■ What you are asked to do ■
Find every line of the data below that has "Fprintf" in it. Reply with the number only.

■ Data records ■
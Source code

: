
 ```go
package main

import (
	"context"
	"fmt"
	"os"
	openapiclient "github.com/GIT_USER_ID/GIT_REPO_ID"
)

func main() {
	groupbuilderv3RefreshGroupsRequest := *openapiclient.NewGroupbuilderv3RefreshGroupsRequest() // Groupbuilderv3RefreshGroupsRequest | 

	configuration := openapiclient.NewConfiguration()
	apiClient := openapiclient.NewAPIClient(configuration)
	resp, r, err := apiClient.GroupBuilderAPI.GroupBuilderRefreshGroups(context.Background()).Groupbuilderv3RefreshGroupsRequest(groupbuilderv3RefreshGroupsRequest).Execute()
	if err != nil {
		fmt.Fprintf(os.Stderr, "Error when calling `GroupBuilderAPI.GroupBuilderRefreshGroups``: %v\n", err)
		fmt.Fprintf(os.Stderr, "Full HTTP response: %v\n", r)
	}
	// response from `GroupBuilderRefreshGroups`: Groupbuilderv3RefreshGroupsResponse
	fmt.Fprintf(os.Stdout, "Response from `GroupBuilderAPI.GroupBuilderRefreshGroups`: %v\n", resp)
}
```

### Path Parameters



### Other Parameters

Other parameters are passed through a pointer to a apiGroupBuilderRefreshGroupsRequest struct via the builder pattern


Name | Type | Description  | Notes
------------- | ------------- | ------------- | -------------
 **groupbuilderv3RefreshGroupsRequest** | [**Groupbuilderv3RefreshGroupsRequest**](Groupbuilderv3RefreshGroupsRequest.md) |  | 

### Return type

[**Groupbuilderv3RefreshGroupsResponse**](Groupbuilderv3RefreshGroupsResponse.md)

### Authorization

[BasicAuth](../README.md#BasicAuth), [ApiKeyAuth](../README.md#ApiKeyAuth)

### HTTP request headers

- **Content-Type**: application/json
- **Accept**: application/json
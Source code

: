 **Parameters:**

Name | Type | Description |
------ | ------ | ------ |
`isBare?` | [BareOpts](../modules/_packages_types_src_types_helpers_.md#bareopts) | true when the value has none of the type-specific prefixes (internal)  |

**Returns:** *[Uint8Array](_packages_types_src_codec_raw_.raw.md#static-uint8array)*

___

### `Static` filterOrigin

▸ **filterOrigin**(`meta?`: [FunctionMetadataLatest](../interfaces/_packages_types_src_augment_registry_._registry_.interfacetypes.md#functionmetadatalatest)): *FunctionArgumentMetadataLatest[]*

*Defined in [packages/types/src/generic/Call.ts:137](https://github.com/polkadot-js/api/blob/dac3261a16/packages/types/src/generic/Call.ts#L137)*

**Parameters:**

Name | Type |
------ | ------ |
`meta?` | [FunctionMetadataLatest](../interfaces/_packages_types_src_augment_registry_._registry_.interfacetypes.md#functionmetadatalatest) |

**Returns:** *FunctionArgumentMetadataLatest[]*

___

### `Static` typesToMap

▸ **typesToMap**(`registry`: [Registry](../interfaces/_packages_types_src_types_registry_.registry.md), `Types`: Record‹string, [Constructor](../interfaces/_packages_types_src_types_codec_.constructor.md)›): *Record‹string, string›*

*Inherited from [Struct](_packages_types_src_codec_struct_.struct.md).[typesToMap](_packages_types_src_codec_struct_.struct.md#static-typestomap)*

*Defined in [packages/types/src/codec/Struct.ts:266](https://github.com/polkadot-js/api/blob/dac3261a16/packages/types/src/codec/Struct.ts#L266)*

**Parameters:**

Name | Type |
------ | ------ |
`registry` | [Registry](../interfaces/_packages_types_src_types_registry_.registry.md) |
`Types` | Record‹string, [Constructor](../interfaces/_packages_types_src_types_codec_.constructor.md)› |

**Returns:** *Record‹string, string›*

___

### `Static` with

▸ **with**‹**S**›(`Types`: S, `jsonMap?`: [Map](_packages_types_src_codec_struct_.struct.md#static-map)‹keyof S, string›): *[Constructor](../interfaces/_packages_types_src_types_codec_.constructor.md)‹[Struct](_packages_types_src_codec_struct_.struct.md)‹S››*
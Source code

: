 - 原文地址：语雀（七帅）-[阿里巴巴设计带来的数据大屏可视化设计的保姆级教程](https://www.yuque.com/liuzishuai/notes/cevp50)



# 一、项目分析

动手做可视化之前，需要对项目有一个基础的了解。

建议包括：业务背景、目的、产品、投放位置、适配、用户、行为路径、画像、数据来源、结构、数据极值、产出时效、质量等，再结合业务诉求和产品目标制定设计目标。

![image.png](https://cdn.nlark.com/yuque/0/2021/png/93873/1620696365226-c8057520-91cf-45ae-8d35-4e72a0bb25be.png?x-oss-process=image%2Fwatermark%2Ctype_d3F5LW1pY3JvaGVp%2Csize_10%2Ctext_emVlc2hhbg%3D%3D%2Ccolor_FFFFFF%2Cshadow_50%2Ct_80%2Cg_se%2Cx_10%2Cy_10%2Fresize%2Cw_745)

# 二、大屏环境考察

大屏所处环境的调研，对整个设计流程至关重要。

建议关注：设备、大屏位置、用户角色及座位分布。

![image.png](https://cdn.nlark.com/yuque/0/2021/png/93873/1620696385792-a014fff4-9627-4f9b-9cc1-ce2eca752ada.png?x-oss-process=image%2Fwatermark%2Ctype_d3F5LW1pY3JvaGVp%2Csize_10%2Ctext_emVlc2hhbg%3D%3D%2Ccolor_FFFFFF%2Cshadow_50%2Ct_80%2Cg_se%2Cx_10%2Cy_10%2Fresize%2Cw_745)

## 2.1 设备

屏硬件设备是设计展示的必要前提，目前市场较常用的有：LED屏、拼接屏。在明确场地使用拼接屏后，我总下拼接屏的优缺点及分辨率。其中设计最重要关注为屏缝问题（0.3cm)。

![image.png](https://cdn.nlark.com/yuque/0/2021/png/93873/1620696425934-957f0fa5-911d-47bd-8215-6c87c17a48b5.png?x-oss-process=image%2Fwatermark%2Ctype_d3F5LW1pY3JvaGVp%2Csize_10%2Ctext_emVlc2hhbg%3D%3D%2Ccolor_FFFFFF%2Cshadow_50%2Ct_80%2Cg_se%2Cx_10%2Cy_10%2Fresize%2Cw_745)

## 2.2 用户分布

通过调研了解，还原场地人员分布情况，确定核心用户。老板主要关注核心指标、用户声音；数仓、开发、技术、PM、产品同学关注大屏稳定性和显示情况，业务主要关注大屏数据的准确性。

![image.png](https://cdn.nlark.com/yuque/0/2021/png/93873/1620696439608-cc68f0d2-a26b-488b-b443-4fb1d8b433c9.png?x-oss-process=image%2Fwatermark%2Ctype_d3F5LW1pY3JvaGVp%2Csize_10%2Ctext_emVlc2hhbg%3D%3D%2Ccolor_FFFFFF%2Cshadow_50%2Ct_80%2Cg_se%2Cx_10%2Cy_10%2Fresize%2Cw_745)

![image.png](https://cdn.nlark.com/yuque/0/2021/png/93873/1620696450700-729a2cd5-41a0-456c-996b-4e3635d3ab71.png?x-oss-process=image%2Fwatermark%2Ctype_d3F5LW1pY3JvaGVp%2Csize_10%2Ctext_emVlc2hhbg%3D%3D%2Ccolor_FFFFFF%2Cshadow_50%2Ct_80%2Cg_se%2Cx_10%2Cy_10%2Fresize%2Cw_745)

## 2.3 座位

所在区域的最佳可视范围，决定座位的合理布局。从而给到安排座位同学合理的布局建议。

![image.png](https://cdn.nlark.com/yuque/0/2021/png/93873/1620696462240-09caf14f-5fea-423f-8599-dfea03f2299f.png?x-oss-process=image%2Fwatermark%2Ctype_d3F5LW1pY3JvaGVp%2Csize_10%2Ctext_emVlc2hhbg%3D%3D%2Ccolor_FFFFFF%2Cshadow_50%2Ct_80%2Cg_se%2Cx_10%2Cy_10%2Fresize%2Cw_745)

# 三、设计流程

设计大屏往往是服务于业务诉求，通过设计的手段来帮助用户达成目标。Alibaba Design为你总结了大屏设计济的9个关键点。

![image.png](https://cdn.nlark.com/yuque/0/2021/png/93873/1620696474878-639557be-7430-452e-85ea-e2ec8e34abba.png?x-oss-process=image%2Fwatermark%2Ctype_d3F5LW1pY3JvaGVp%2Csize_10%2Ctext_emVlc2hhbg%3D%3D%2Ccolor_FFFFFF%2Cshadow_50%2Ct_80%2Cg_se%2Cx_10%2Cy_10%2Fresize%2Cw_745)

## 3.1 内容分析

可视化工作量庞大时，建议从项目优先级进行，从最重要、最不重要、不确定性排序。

■ Result for this exercise ■
3